Extracted data entries

-=-=-=-=-

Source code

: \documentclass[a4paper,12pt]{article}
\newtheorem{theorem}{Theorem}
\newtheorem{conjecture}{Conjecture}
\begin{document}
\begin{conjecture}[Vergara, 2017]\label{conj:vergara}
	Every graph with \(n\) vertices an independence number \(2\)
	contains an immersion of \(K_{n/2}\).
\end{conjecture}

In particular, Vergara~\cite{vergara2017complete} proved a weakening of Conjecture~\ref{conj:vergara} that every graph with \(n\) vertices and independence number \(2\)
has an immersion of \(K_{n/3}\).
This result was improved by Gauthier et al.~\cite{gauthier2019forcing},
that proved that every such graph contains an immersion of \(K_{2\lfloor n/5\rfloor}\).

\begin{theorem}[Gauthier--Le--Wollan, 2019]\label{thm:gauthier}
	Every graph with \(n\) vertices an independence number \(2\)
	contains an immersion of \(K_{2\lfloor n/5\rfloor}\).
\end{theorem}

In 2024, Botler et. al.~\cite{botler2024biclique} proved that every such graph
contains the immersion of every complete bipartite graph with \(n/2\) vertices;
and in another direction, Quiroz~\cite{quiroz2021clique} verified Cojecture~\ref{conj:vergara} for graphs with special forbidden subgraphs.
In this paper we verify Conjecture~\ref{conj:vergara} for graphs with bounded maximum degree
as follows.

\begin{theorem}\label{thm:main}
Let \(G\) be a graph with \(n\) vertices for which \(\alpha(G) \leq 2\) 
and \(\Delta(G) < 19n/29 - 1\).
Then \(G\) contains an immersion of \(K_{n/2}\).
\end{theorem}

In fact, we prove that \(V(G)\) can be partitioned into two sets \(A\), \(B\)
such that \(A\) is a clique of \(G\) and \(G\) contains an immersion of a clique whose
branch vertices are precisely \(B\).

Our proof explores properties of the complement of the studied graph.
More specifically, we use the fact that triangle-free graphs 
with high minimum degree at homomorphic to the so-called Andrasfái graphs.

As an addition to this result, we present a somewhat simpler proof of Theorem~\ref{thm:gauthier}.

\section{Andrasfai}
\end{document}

-=-=-=-=-

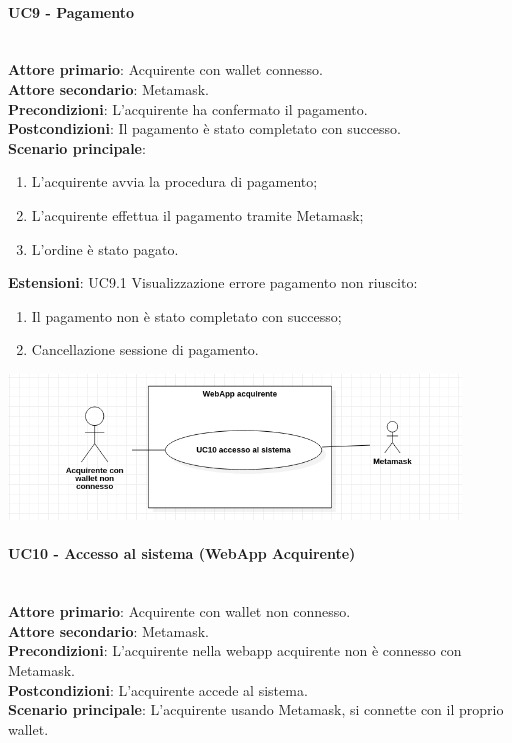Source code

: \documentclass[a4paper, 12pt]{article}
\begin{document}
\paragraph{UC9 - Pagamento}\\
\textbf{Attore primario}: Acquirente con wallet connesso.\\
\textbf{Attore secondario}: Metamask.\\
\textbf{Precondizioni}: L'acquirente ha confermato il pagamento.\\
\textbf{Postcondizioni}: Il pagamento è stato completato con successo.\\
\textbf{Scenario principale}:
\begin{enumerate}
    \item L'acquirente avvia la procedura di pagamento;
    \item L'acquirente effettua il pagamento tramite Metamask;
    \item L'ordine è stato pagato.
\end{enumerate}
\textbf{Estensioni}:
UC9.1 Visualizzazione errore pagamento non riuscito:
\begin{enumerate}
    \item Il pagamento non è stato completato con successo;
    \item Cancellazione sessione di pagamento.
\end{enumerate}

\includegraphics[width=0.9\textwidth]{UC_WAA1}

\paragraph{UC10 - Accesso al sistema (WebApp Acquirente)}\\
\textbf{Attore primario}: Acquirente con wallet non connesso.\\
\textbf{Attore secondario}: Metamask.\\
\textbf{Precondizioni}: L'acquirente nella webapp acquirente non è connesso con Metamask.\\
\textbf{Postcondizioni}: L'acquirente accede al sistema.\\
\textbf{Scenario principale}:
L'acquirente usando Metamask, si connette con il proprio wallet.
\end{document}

-=-=-=-=-

● **ASSIGNMENT**
Check each line above for the string "contains" and show the ones that have it.

● **YOUR SOLUTION**
	contains an immersion of \(K_{n/2}\).
that proved that every such graph contains an immersion of \(K_{2\lfloor n/5\rfloor}\).
	contains an immersion of \(K_{2\lfloor n/5\rfloor}\).
contains the immersion of every complete bipartite graph with \(n/2\) vertices;
Then \(G\) contains an immersion of \(K_{n/2}\).
such that \(A\) is a clique of \(G\) and \(G\) contains an immersion of a clique whose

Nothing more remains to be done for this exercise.